Dopo la consueta doccia e il lavaggio della biancheria, sono andato in esplorazione presso l’unico ristorante del paese. Il mio obiettivo era avere informazioni di intelligence sulla diversità di pietanze tra la cucina dell’albergue e quella del ristorante. Un’attenta analisi dei menu mi ha portato a rischiare la cena al ristorante, visto che tutti gli altri pellegrini (non molti) avevano placidamente deciso di rimanere a cenare nell’albergue.

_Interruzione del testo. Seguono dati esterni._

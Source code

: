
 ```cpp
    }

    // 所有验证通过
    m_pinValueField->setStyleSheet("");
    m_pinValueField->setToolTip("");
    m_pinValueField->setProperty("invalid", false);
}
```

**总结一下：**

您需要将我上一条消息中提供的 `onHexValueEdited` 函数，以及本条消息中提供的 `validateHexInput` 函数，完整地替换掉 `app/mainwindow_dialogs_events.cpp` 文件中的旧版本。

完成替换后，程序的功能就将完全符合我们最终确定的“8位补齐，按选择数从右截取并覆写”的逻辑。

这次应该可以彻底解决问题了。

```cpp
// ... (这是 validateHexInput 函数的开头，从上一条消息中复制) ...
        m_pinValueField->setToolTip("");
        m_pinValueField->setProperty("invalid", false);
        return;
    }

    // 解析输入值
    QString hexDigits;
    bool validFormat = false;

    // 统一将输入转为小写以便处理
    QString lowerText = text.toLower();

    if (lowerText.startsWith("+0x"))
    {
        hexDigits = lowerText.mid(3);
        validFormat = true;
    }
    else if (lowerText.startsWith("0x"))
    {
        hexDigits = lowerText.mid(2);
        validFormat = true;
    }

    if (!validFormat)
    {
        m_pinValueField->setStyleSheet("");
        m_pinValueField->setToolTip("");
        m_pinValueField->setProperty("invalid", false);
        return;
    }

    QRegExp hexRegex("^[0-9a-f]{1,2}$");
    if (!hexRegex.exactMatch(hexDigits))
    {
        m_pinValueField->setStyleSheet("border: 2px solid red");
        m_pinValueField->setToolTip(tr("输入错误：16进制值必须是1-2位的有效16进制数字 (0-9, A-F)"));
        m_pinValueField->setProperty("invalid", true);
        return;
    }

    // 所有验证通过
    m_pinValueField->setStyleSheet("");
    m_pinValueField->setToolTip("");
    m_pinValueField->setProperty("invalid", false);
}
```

Devo ammettere che sono rimasto veramente soddisfatto della cena, nonostante mi lamentassi sempre del cibo. Non sono mancati gli imprevisti, come in ogni missione di spionaggio che si rispetti:
Il proprietario è stato molto gentile, ero l’unico cliente!
Porzioni abbondanti: zuppa all’aglio con uova e bacon, mi sono inguacchiato la camica vafammock!
Ricordo di aver scritto una lunga lettera al mio caro amico Giulio quella sera, spedita subito perché avevo fatto scorta di francobolli proprio in previsione di questi paeselli dimenticati da Dio. La provincia di Palencia è stata davvero strana, ma tutto sommato piacevole. Da domani si entra in quella dell’agognata León.
IL CIELO STELLATO SOPRA DI ME
LA LEGGE MORALE DENTRO DI ME
I CALLI AI PIEDI SOTTO DI ME
La sensazione è quella che il peggio inizi a essere alle spalle. Scoprirò di aver errato.